Me my brother-in-law and a couple buddies headed out to the I 10 bridge rubble. Very fisrt cast I caught a monster Black snapper. I hooked a half a cigar minnow on it and just cast it out. No weight or anything. Within 25 seconds I had a 27 to 30 inch black snapper on. I never got a measure on it because I planned on mesuring it when it came time toclean it. Then we fished so late I had to leave for work as soon as we got back to the dock and my brother-in-law finishedcleaning them. Any way caught Mingo all day long. We also caught 9 trigger fish. I hooked a monster trigger 22-24 inches again never got to measue that one either. Had an absolute blast though. 

My bro and I put some fins and a mask on and hopped in the water with our spear guns. The water there is right around 70 ft. So we would free dive down to between 35 and 50 feet and shoot a fish and swim back up with it. I shot about an 18 inch lesser AJ. Our buddy went with us a couple times and said he saw about an 8 foot bull shark. We werent too worried about it and kept diving. My bro-in-law saw him about 10 mins later and still we werent that worried so we kept diving. Anyway 20 mins or so later we are hanging on to the boat catching our breath and I look back and see a 7-8 foot tiger shark swimming behind us about 3 inches behind my bother in law and he didnt even know it was there.
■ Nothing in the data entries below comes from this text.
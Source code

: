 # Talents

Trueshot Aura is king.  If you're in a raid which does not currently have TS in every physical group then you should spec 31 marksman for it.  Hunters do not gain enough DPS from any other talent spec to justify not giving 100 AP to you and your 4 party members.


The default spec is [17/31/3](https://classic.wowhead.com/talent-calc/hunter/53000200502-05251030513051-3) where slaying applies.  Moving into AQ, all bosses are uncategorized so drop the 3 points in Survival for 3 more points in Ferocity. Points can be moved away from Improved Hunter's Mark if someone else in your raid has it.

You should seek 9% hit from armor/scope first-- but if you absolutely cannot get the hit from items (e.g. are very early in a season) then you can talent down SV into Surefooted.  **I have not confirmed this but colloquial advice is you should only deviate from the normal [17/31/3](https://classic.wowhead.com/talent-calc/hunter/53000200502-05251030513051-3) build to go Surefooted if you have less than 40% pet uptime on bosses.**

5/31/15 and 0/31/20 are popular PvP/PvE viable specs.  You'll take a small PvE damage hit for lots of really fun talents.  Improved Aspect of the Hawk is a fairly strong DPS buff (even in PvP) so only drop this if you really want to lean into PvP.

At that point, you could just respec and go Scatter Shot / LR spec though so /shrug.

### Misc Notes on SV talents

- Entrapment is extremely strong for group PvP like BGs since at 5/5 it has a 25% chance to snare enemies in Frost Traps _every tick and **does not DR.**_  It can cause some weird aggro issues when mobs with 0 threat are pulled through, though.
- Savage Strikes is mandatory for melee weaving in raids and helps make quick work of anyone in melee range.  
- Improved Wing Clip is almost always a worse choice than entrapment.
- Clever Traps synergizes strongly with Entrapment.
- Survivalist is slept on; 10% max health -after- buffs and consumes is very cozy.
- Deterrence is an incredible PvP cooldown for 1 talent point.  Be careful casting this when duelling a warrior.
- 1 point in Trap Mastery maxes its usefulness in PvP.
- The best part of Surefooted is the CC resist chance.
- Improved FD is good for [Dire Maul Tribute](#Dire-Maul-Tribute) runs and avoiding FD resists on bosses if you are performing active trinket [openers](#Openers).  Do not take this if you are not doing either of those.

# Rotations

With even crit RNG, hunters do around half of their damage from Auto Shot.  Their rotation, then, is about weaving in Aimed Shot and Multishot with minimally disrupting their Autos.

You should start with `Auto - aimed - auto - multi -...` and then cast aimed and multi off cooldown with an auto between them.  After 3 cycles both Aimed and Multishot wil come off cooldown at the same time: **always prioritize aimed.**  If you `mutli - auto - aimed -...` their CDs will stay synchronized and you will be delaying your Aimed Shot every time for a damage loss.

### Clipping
I hopped in the boat and yelled at him to get out of the water. Anyway we got out safe and even got to snap a quick picture of the tiger. It was an absolutely awesome day of fishing and diving. I hope this oil stays away so we can enjoy the water the rest of the summer. 

In the end we ended up with 17 mingo, 9 trigger (one monster), and The biggest black snapper I've ever caught. We had a blast. 










This is the best picture we could get of the tiger shark. It was a little freaky lookin back and seeing that thing a few inches behind my bro-in-law. Ha


----------



## opus68 (Sep 28, 2007)

Great report! Thanks


----------



## user6993 (Feb 15, 2009)

That's a good size black snapper and that trigger is nothing to sneeze at. A very lucky day for any one in the water with the tigerand not get bite. Sounds like a great day. Gene


----------



## fishsticker (Jan 11, 2009)

that my friend is one hell of a black snapper. congrats on the fish and keeping all your arms and legs with a tiger nearby!!


----------



## MSViking (Oct 11, 2007)

That is a stud of a black snapper! Very cool


----------



## born2fizh (Feb 6, 2008)

what rumble were you at?


----------



## Domtasc (Sep 18, 2009)

I 10 bridge rubble


----------



## cobe killer (Apr 13, 2008)

MAN, THATS A HOSS BLK SNAPPER AND TRIGGER. GREAT JOB. GOOD THING THE TIGER DIDN'T TAKE A TEST BITE ON YOUR BROTHER-N-LAW. THATS A LITTLE TOOOOOOOO CLOSE.


----------



## cigar minnow (May 12, 2010)

there something under the tiger shark u can see it pretty good.Wonder what it was?


----------



## jw1973 (Feb 8, 2009)

Great Report and Great Pics!

Freaky about the Tiger shark


----------



## LATERALINE (Oct 2, 2007)

i would like to hook that shark!


----------